It goes something like this…
Let me tell you a story of a man who went down to the sea in ships, of an imaginary knight who took to the sky, of the struggles and joys of a man possessed by love and all things worth living for…
I knew my father. I knew him as only his son and friend can. As father and son we attempted to fly, to join up. But it was as comrades and friends that we finally earned our wings. As an only child in what would today be called a “dysfunctional family” he came to us with whatever he had learned from his grandfather, an old 19th century cavalry soldier: deep morality, sense of duty and a set of standards to which perhaps even he could never rise. Hard work was forever its own reward. This was sometimes bitter and angry when mixed with his love for us, yet that never stopped us from loving each other, as only great and deep friendships can attest. He was, after all, my father.
He was a sailor, a skier, a swimmer, a writer, a newspaper man, an historian, a photographer. He learned how to build with wood, cement, paper, plastic, paint. He drove his Morgan Plus-4 with joy and calm excitement. His love of history and adventure drew him to the stories of the great aces of the First World War, an age of modern chivalry when derring-do flew hand-in-hand with honor and comradery. He became Dilly O’Dally, the Irish ace of the skies over the Western Front in 1917. He was, after all, my father and I knew him for 50 years.

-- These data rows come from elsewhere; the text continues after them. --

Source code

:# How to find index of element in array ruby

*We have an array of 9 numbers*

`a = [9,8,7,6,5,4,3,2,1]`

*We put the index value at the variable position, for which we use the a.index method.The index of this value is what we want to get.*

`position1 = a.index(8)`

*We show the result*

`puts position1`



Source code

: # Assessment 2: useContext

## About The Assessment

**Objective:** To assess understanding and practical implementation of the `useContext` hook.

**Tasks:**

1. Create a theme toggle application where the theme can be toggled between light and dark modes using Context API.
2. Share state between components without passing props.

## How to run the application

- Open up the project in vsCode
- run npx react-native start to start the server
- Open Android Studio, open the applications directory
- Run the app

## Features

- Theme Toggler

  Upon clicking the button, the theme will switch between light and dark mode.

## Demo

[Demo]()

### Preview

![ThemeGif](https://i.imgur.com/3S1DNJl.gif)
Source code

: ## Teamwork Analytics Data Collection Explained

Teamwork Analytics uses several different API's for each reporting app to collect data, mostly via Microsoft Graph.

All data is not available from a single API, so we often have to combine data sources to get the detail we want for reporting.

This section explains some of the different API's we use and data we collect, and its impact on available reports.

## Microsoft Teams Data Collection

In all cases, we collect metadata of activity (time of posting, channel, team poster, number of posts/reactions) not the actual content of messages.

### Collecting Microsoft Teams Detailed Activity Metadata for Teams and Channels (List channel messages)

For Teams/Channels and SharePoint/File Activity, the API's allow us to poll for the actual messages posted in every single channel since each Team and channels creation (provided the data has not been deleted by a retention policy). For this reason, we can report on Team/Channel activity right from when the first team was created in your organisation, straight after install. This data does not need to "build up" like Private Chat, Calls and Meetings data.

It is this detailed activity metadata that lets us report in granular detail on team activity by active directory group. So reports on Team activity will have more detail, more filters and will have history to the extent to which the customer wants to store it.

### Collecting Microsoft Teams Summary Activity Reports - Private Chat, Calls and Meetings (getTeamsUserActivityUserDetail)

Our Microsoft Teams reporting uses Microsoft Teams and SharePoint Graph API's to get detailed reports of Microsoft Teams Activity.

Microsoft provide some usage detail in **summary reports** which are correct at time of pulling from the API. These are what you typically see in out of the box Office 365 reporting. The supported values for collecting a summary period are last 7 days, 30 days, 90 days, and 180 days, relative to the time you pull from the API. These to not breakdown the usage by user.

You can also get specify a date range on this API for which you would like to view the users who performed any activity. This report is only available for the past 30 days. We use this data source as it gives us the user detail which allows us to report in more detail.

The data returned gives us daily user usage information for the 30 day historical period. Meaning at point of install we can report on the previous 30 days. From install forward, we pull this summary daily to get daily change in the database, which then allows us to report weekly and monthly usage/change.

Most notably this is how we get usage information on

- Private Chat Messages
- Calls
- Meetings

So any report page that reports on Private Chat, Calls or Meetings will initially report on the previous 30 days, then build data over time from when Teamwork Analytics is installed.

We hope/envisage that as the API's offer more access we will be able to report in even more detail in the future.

Writing was his real work, although he taught for many years to pay the bills. “One must always work,” he would say to me. This ethos kept him laboring, pushing, grinding away at his desk every day, word by word, sentence by sentence. I do this now, but in a different medium, as do my sisters. He was, after all, my father and I knew him for 50 years as he taught me of these things.
When I saw him just a month or so ago, he said to me, “Tell your mother that I love her…” Despite a painful and long separation and divorce, he asked about my mother often. Maybe some regret plagued him, a guilt that only he could really ever know. Or perhaps not. I think it was just love bubbling up from below, or a memory of love, a memory of green trees in the Hudson Valley or a beach on Cape Cod, of three children and a home, a family unlike the family he had known as a child. He was, after all, our father for well over 50 years and we loved him in the only way we had ever been taught.
Like Greek drama, there is no surprise finish. At the end of the story the great ace of the skies, the sailor, the man who loved life ends the struggle and, running low on fuel and mortally wounded by the betrayals of age, banks his delicate spruce and canvas craft and heads west. He was, after all, my father and I loved him and knew him for 50 years.